Wohnen ist ein Grundbedürfnis!

Wohnen wird immer teurer – die Wohnkosten von Studierenden betragen im Schnitt 440€ monatlich. Viele von uns wenden weit mehr als 50% der Gesamtausgaben für die Miete auf. Gleichzeitig mangelt es an sozialem Wohnbau und leistbaren Studierendenheimen. Dieser Umstand macht die Lebenssituation, vor allem für Studierende aus ArbeiterInnenfamilien, ungleich schwieriger: Je teurer die Miete, desto mehr muss dafür neben dem Studium gearbeitet werden und umso langsamer der Studienfortschritt.

Sozialer Wohnbau findet in den vergangenen Jahrzehnten kaum mehr statt.
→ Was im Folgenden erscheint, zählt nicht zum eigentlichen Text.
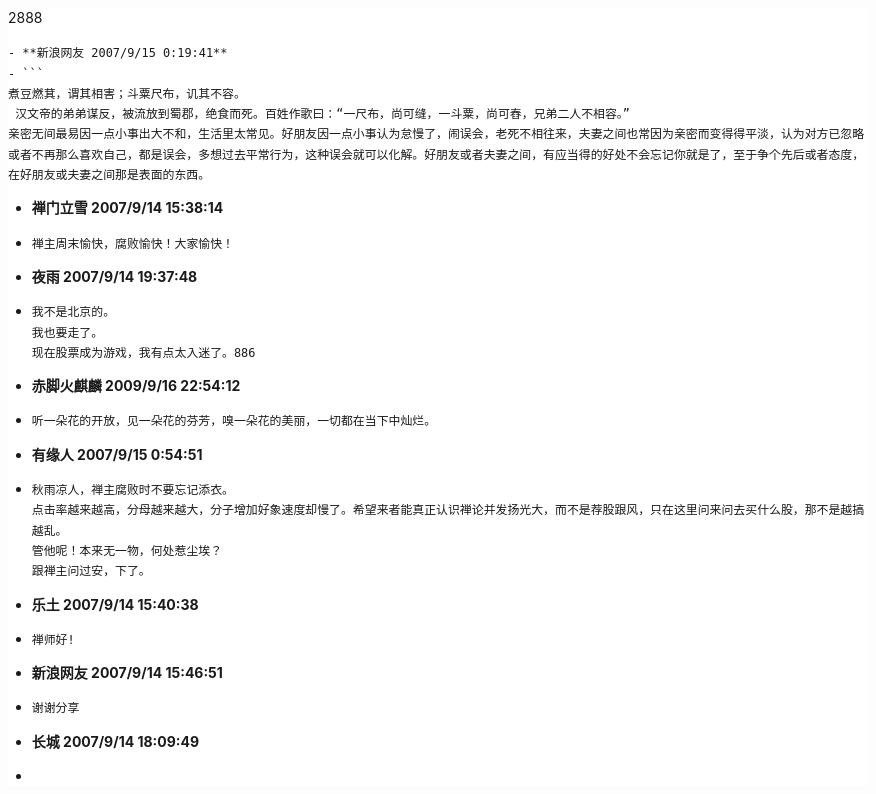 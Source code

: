   2888
  ```
- **新浪网友 2007/9/15 0:19:41**
- ```
  煮豆燃萁，谓其相害；斗粟尺布，讥其不容。
   汉文帝的弟弟谋反，被流放到蜀郡，绝食而死。百姓作歌曰：“一尺布，尚可缝，一斗粟，尚可舂，兄弟二人不相容。”
  亲密无间最易因一点小事出大不和，生活里太常见。好朋友因一点小事认为怠慢了，闹误会，老死不相往来，夫妻之间也常因为亲密而变得得平淡，认为对方已忽略或者不再那么喜欢自己，都是误会，多想过去平常行为，这种误会就可以化解。好朋友或者夫妻之间，有应当得的好处不会忘记你就是了，至于争个先后或者态度，在好朋友或夫妻之间那是表面的东西。
  ```
- **禅门立雪 2007/9/14 15:38:14**
- ```
  禅主周末愉快，腐败愉快！大家愉快！
  ```
- **夜雨 2007/9/14 19:37:48**
- ```
  我不是北京的。
  我也要走了。
  现在股票成为游戏，我有点太入迷了。886
  ```
- **赤脚火麒麟 2009/9/16 22:54:12**
- ```
  听一朵花的开放，见一朵花的芬芳，嗅一朵花的美丽，一切都在当下中灿烂。
  ```
- **有缘人 2007/9/15 0:54:51**
- ```
  秋雨凉人，禅主腐败时不要忘记添衣。
  点击率越来越高，分母越来越大，分子增加好象速度却慢了。希望来者能真正认识禅论并发扬光大，而不是荐股跟风，只在这里问来问去买什么股，那不是越搞越乱。
  管他呢！本来无一物，何处惹尘埃？
  跟禅主问过安，下了。
  ```
- **乐土 2007/9/14 15:40:38**
- ```
  禅师好!
  ```
- **新浪网友 2007/9/14 15:46:51**
- ```
  谢谢分享
  ```
- **长城 2007/9/14 18:09:49**
- ```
Diese Verknappung führt dazu, dass staatlich geförderter Wohnbau kaum mehr für Studierende verfügbar ist. Sozialer und geförderter Wohnbau sind oft nur Studierenden zugänglich, die bereits mehrere Jahre mit Hauptwohnsitz an ihrem Studienort gemeldet sind. Doch leider wartet man oft selbst als WienerIn jahrelang auf eine passende Gemeindewohnungen mit leistbaren Mieten. Der Studienbeihilfe zufolge ist es Studierenden, die an ihrem Studienort leben, außerdem zuzumuten bis zum Ende ihres Studiums bei den Eltern zu wohnen. Vielen Studierenden von außerhalb ist der soziale Wohnbau verwehrt, weshalb sie trotz schlechtem Einkommen, mit unzureichender staatlicher Unterstützung dem privaten Wohnungsmarkt und seinen explodierenden Preisen ausgeliefert sind. Teure Maklergebühren, Kautionen in der Höhe mehrerer Monatsmieten und ständig steigende Mietpreise machen eine eigene Wohnung für die meisten unerschwinglich. Während es für Studierende kaum genügend Wohnraum gibt, stehen unzählige Wohnungen leer und dienen als reine Spekulationsobjekte für deren Eigentümer.

Ähnlich ist die Situation in den Studierendenheimen: Wie Schwammerl sprießen Luxusheime, mit Mieten bis zu 1000 Euro aus dem Boden, leistbare Studierendenheime sind hingegen Mangelware. Schuld daran ist die Abschaffung der staatlichen Heimförderung, wodurch Studierendenheime nicht mehr gemeinnützig agieren müssen und so ihren eigentlichen Zweck als günstigen Wohnraum für Studierende verlieren. Heime die billiger sind als ein WG-Zimmer, sind hart umkämpft und oft sanierungsbedürftig.

Wohnen ist ein Grundbedürfnis, für das auch der Staat Sorge tragen sollte. Mit der UG-Novelle erhöht die Regierung weiter den Druck auf uns Studierende und fordert schneller mit dem Studium fertig zu werden, gleichzeitig sind wir gezwungen neben dem Studium arbeiten zu gehen, um uns irgendwie unsere Miete leisten zu können.

Deshalb fordern wir:

– Mietzinsobergrenze und Wohnbeihilfe für Studierende!

– Abschaffung der Maklerprovision!

– Ausbau des sozialen Wohnbaus und von Studierendenheimen – Leistbarer Wohnraum für alle!

– Wiedereinführung der staatlichen Heimförderung!

– Kein Spekulieren mit unseren Grundbedürfnissen – Verstaatlichung von leerstehendem Wohnraum!